Rendered images with source text:
-=-=-=-=-

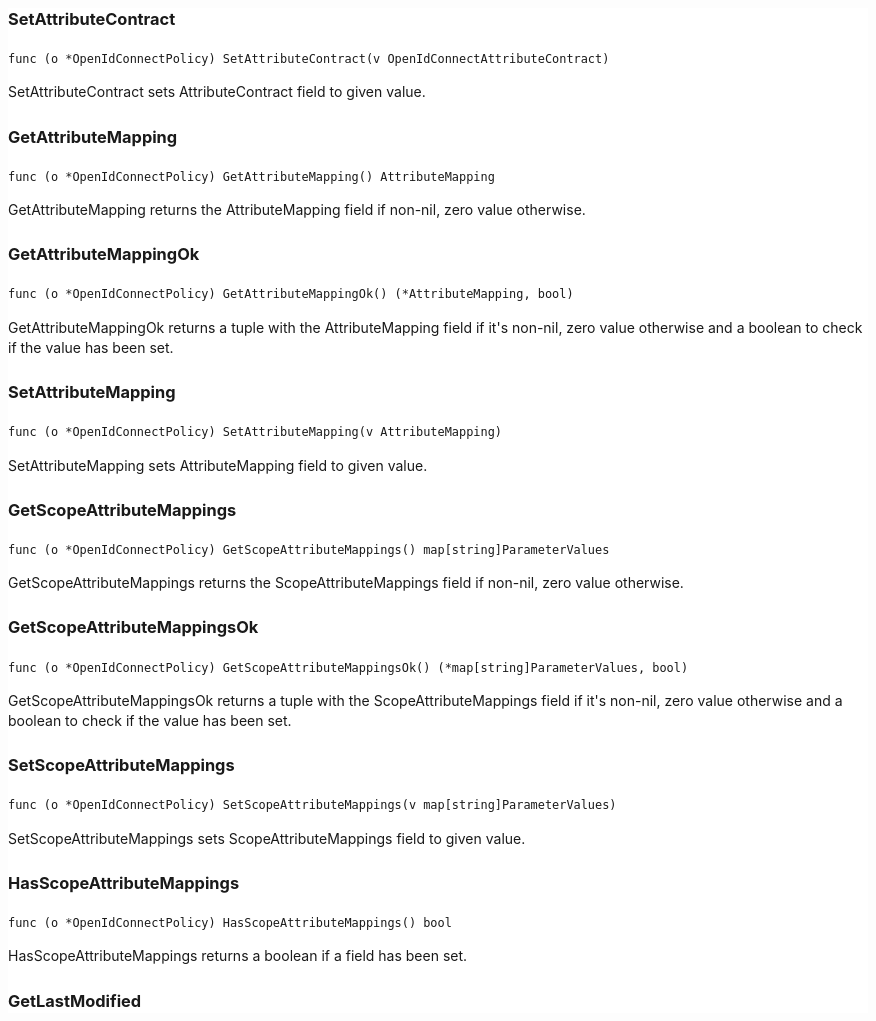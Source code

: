 ### SetAttributeContract

`func (o *OpenIdConnectPolicy) SetAttributeContract(v OpenIdConnectAttributeContract)`

SetAttributeContract sets AttributeContract field to given value.


### GetAttributeMapping

`func (o *OpenIdConnectPolicy) GetAttributeMapping() AttributeMapping`

GetAttributeMapping returns the AttributeMapping field if non-nil, zero value otherwise.

### GetAttributeMappingOk

`func (o *OpenIdConnectPolicy) GetAttributeMappingOk() (*AttributeMapping, bool)`

GetAttributeMappingOk returns a tuple with the AttributeMapping field if it's non-nil, zero value otherwise
and a boolean to check if the value has been set.

### SetAttributeMapping

`func (o *OpenIdConnectPolicy) SetAttributeMapping(v AttributeMapping)`

SetAttributeMapping sets AttributeMapping field to given value.


### GetScopeAttributeMappings

`func (o *OpenIdConnectPolicy) GetScopeAttributeMappings() map[string]ParameterValues`

GetScopeAttributeMappings returns the ScopeAttributeMappings field if non-nil, zero value otherwise.

### GetScopeAttributeMappingsOk

`func (o *OpenIdConnectPolicy) GetScopeAttributeMappingsOk() (*map[string]ParameterValues, bool)`

GetScopeAttributeMappingsOk returns a tuple with the ScopeAttributeMappings field if it's non-nil, zero value otherwise
and a boolean to check if the value has been set.

### SetScopeAttributeMappings

`func (o *OpenIdConnectPolicy) SetScopeAttributeMappings(v map[string]ParameterValues)`

SetScopeAttributeMappings sets ScopeAttributeMappings field to given value.

### HasScopeAttributeMappings

`func (o *OpenIdConnectPolicy) HasScopeAttributeMappings() bool`

HasScopeAttributeMappings returns a boolean if a field has been set.

### GetLastModified
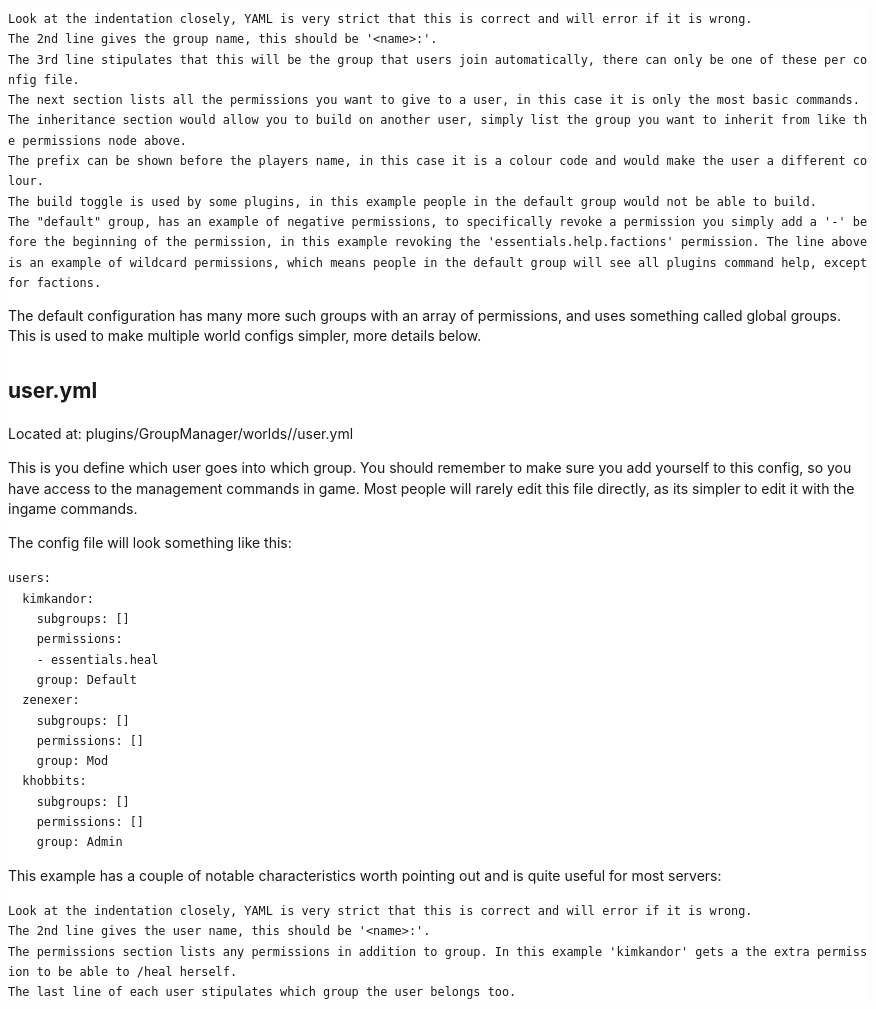     Look at the indentation closely, YAML is very strict that this is correct and will error if it is wrong.
    The 2nd line gives the group name, this should be '<name>:'.
    The 3rd line stipulates that this will be the group that users join automatically, there can only be one of these per config file.
    The next section lists all the permissions you want to give to a user, in this case it is only the most basic commands.
    The inheritance section would allow you to build on another user, simply list the group you want to inherit from like the permissions node above.
    The prefix can be shown before the players name, in this case it is a colour code and would make the user a different colour.
    The build toggle is used by some plugins, in this example people in the default group would not be able to build.
    The "default" group, has an example of negative permissions, to specifically revoke a permission you simply add a '-' before the beginning of the permission, in this example revoking the 'essentials.help.factions' permission. The line above is an example of wildcard permissions, which means people in the default group will see all plugins command help, except for factions.

The default configuration has many more such groups with an array of permissions, and uses something called global groups. This is used to make multiple world configs simpler, more details below.

## user.yml  
Located at: plugins/GroupManager/worlds/<worldname>/user.yml

This is you define which user goes into which group. You should remember to make sure you add yourself to this config, so you have access to the management commands in game. Most people will rarely edit this file directly, as its simpler to edit it with the ingame commands.

The config file will look something like this:
```
users:
  kimkandor:
    subgroups: []
    permissions:
    - essentials.heal
    group: Default
  zenexer:
    subgroups: []
    permissions: []
    group: Mod
  khobbits:
    subgroups: []
    permissions: []
    group: Admin
```  
This example has a couple of notable characteristics worth pointing out and is quite useful for most servers:

    Look at the indentation closely, YAML is very strict that this is correct and will error if it is wrong.
    The 2nd line gives the user name, this should be '<name>:'.
    The permissions section lists any permissions in addition to group. In this example 'kimkandor' gets a the extra permission to be able to /heal herself.
    The last line of each user stipulates which group the user belongs too.
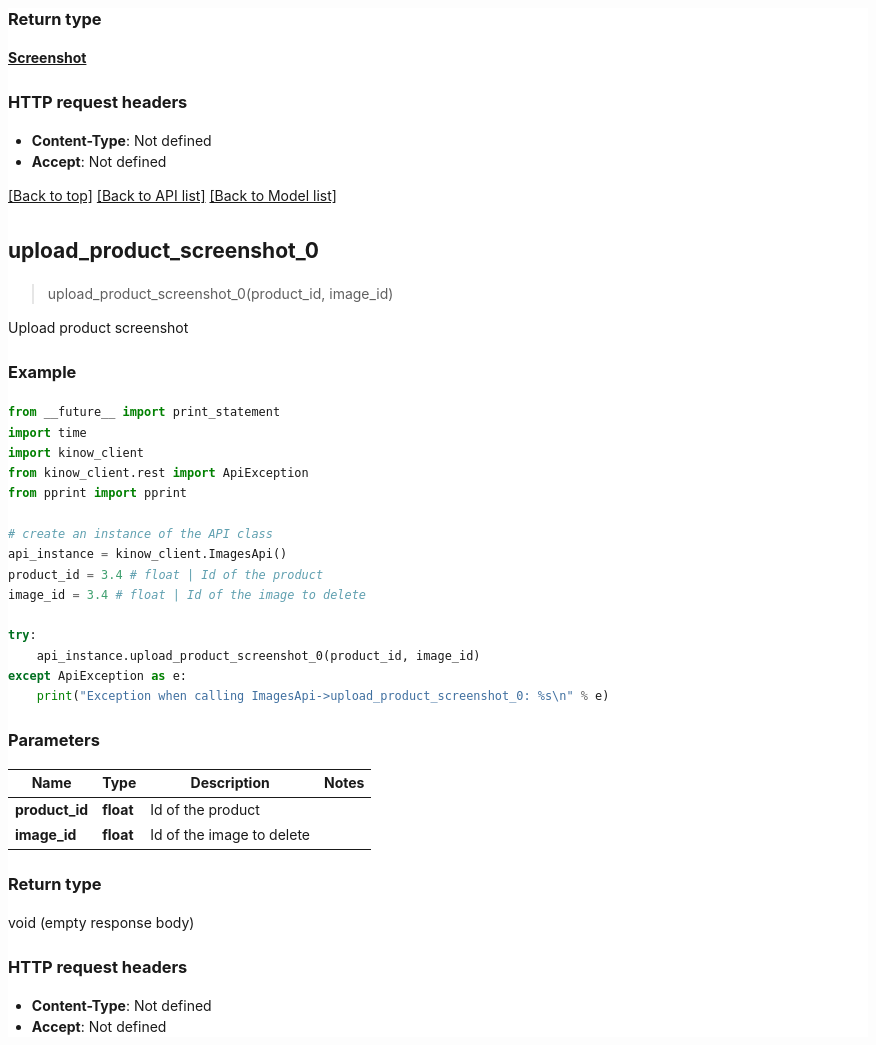 ### Return type

[**Screenshot**](#Screenshot)

### HTTP request headers

 - **Content-Type**: Not defined
 - **Accept**: Not defined

[[Back to top]](#) [[Back to API list]](#documentation-for-api-endpoints) [[Back to Model list]](#documentation-for-models)

## **upload_product_screenshot_0**
> upload_product_screenshot_0(product_id, image_id)



Upload product screenshot

### Example 
```python
from __future__ import print_statement
import time
import kinow_client
from kinow_client.rest import ApiException
from pprint import pprint

# create an instance of the API class
api_instance = kinow_client.ImagesApi()
product_id = 3.4 # float | Id of the product
image_id = 3.4 # float | Id of the image to delete

try: 
    api_instance.upload_product_screenshot_0(product_id, image_id)
except ApiException as e:
    print("Exception when calling ImagesApi->upload_product_screenshot_0: %s\n" % e)
```

### Parameters

Name | Type | Description  | Notes
------------- | ------------- | ------------- | -------------
 **product_id** | **float**| Id of the product | 
 **image_id** | **float**| Id of the image to delete | 

### Return type

void (empty response body)

### HTTP request headers

 - **Content-Type**: Not defined
 - **Accept**: Not defined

-=-=-=-=-

● Task prompt
Starting from the line with "Name | Type" and ending with the final line of the data, quote every line exactly, both ends included.

● Expected answer
Name | Type | Description  | Notes
------------- | ------------- | ------------- | -------------
 **product_id** | **float**| Id of the product | 
 **image_id** | **float**| Id of the image to delete | 

### Return type

void (empty response body)

### HTTP request headers

 - **Content-Type**: Not defined
 - **Accept**: Not defined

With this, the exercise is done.